工事は、[1]水槽新設箇所の掘削、[2]底部の鉄筋の組立、[3]底部のコンクリート打設、[4]側壁及び上部工(天井)の鉄筋及び型枠の組立、[5]側壁及び上部工のコンクリート打設、[6]側壁及び上部工の型枠の解体、という工程で行われた。
この工事は寒冷地で行われたので、コンクリートが固まるまで凍結防止のための保温養生が必要であった。このため、側壁及び上部工のコンクリート打設後、槽内に練炭コンロを2個置いて燃焼させ、水槽全体にビニールシートを覆いかぶせて養生した。
打設の翌日及び翌々日は槽外で側壁外部及び上部工外部の型枠の解体作業を行った。
打設後3日目から8日目までは大雪のため作業は行われず、9日目に作業が再開され、この日の作業は、水槽内部の写真撮影と側壁内部及び上部工内部の型枠の解体であった。
まず、S社の現場代理人Aが作業者3名とともに防火水槽全体にかぶせてあったビニールシートのうち、上部工部分だけを取り外した。取り外し後、Aは一人でマンホール部から槽内に入り、約3分間かかって型枠の設置状況等の写真を撮影した。撮影後、Aは水槽の外に出たが、撮影中に気分が悪くなったことから、作業者3名に「気を付けて解体作業を行うように。」とだけ告げ、他の用務のため会社事務所に戻った。
Aが帰社した後、作業者3名は解体作業の手順について打ち合わせをして、3名のうちBとCが槽内で型枠を解体し、解体したパイプサポート等の型枠材を槽外のDがマンホール部から受け取り、現場近くに駐車しておいたダンプカーの荷台に載せることになった。

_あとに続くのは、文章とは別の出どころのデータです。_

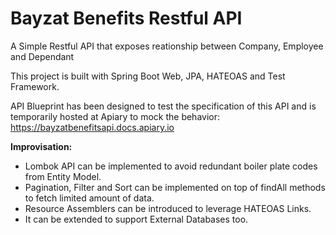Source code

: # Bayzat Benefits Restful API
A Simple Restful API that exposes reationship between Company, Employee and Dependant

This project is built with Spring Boot Web, JPA, HATEOAS and Test Framework.

API Blueprint has been designed to test the specification of this API and is temporarily hosted at Apiary to mock the behavior: https://bayzatbenefitsapi.docs.apiary.io

<strong>Improvisation:</strong>
- Lombok API can be implemented to avoid redundant boiler plate codes from Entity Model.
- Pagination, Filter and Sort can be implemented on top of findAll methods to fetch limited amount of data.
- Resource Assemblers can be introduced to leverage HATEOAS Links.
- It can be extended to support External Databases too.
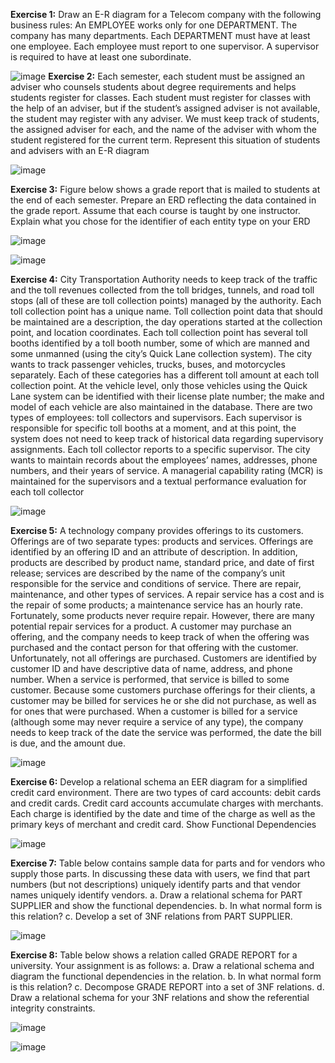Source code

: **Exercise 1:**
  Draw an E-R diagram for a Telecom company with the following business rules:
An EMPLOYEE works only for one DEPARTMENT. The company has many departments. Each DEPARTMENT must have at least one employee. Each employee must report to one supervisor. A supervisor is required to have at least one subordinate.
	
![image](https://github.com/user-attachments/assets/9f5e40a0-5654-4f81-a819-85c2a61803f6)
**Exercise 2:**
  Each semester, each student must be assigned an adviser who counsels students about degree requirements and helps students register for classes. Each student must register for classes with the help of an adviser, but if the student’s assigned adviser is not available, the student may register with any adviser.
We must keep track of students, the assigned adviser for each, and the name of the adviser with whom the student registered for the current term.
Represent this situation of students and advisers with an E-R diagram

![image](https://github.com/user-attachments/assets/9768df29-ce01-4026-b222-93eda93b93b9)

**Exercise 3:** 
  Figure below shows a grade report that is mailed to students at the end of each semester. Prepare an ERD reflecting the data contained in the grade report. Assume that each course is taught by one instructor. Explain what you chose for the identifier of each entity type on your ERD

![image](https://github.com/user-attachments/assets/087882a9-2c07-4578-ab71-f37242cda830)

![image](https://github.com/user-attachments/assets/2dd4c16e-58c5-4eb9-b02a-8df6f0b33209)

**Exercise 4:**
  City Transportation Authority needs to keep track of the traffic and the toll revenues collected from the toll bridges, tunnels, and road toll stops (all of these are toll collection points) managed by the authority. Each toll collection point has a unique name. Toll collection point data that should be maintained are a description, the day operations started at the collection point, and location coordinates. Each toll collection point has several toll booths identified by a toll booth number, some of which are manned and some unmanned (using the city’s Quick Lane collection system). The city wants to track passenger vehicles, trucks, buses, and motorcycles separately. Each of these categories has a different toll amount at each toll collection point. At the vehicle level, only those vehicles using the Quick Lane system can be identified with their license plate number; the make and model of each vehicle are also maintained in the database. There are two types of employees: toll collectors and supervisors. Each supervisor is responsible for specific toll booths at a moment, and at this point, the system does not need to keep track of historical data regarding supervisory assignments. Each toll collector reports to a specific supervisor. The city wants to maintain records about the employees’ names, addresses, phone numbers, and their years of service. A managerial capability rating (MCR) is maintained for the supervisors and a textual performance evaluation for each toll collector

![image](https://github.com/user-attachments/assets/ba29ad5c-9cb2-4e57-a71d-25b165311de5)

**Exercise 5:** 
  A technology company provides offerings to its customers. Offerings are of two separate types: products and services. Offerings are identified by an offering ID and an attribute of description. In addition, products are described by product name, standard price, and date of first release; services are described by the name of the company’s unit responsible for the service and conditions of service. There are repair, maintenance, and other types of services. A repair service has a cost and is the repair of some products; a maintenance service has an hourly rate. Fortunately, some products never require repair. However, there are many potential repair services for a product. A customer may purchase an offering, and the company needs to keep track of when the offering was purchased and the contact person for that offering with the customer. Unfortunately, not all offerings are purchased. Customers are identified by customer ID and have descriptive data of name, address, and phone number. When a service
is performed, that service is billed to some customer. Because some customers purchase offerings for their clients, a customer may be billed for services he or she did not purchase, as well as for ones that were purchased. When a customer is billed for a service (although some may never require a service of any type), the company needs to keep track of the date the service was performed, the date the bill is due, and the amount due.

![image](https://github.com/user-attachments/assets/aac1b11b-873e-4faf-96f3-24f922a92217)

**Exercise 6:**
  Develop a relational schema an EER diagram for a simplified credit card environment. There are two types of card accounts: debit cards and credit cards. Credit card accounts accumulate charges with merchants. Each charge is identified by the date and time of the charge as well as the primary keys of merchant and credit card. 
Show Functional Dependencies

![image](https://github.com/user-attachments/assets/ecd3985a-7a91-424c-a674-1104742324cf)

**Exercise 7:**
  Table below contains sample data for parts and for vendors who supply those parts. In discussing these data with users, we find that part numbers (but not descriptions) uniquely  identify parts and that vendor names uniquely identify 
vendors. 
	a. Draw a relational schema for PART SUPPLIER and show the functional dependencies. 
	b. In what normal form is this relation? 
	c. Develop a set of 3NF relations from PART SUPPLIER. 

![image](https://github.com/user-attachments/assets/d1f969fb-9def-456d-ae2b-2c9e2758fed8)

**Exercise 8:**
  Table below shows a relation called GRADE REPORT for a university. Your assignment is as 
follows: 
a. Draw a relational schema and diagram the functional dependencies in the relation. 
b. In what normal form is this relation? 
c. Decompose GRADE REPORT into a set of 3NF relations. 
d. Draw a relational schema for your 3NF relations and show the referential integrity constraints.

![image](https://github.com/user-attachments/assets/ef56af0d-319f-4955-be4b-3cdeae9773cf)

![image](https://github.com/user-attachments/assets/9b998935-a884-45a7-b1df-ca5f55aae6e1)
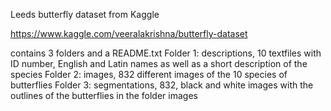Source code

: Leeds butterfly dataset from Kaggle

https://www.kaggle.com/veeralakrishna/butterfly-dataset

contains 3 folders and a README.txt
Folder 1: descriptions, 10 textfiles with ID number, English and Latin names as well as a short description of the species
Folder 2: images, 832 different images of the 10 species of butterflies
Folder 3: segmentations, 832, black and white images with the outlines of the butterflies in the folder images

BとCが槽内に入ってから7〜8分後、Dがダンプカーに型枠材を運び荷台上で整理していた時、槽内から声が聞こえたのでマンホール部に戻り水槽内部をのぞいたところ、うつ伏せに倒れているBとCを発見した。
発見後、Dは急いで槽内に入り、BとCを一人ずつ順に槽外に救出した。
災害発生時、防火水槽は上部のマンホール部2ヵ所が開放されているだけで外気による換気はほとんどなかったため、練炭の不完全燃焼により発生した高濃度の一酸化炭素が槽内に滞留していた。なお、工事現場には、送風機等の換気装置及び呼吸用保護具は備えられておらず、また槽内で作業を行うに際して一酸化炭素濃度及び酸素濃度の測定は行われていなかった。
原因
[1] 槽内で練炭が不完全燃焼して一酸化炭素が発生し、これが滞留していたこと。[2] 工事を監督する責任のある現場代理人が、自ら気分が悪くなったことにより槽内の危険性を察知していたにも関わらず、槽内の換気、呼吸用保護具の使用の指示等の安全のための措置を行うことなく作業者を槽内に立ち入らせたこと。
対策
[1] コンクリートの保温養生には、極力、練炭の使用を避け、電気器具を用いるなど作業方法を改善すること。[2] 練炭の使用にあたっては、燃焼により発生する一酸化炭素による中毒及び酸素欠乏の危険性について作業者に十分な教育を行うこと。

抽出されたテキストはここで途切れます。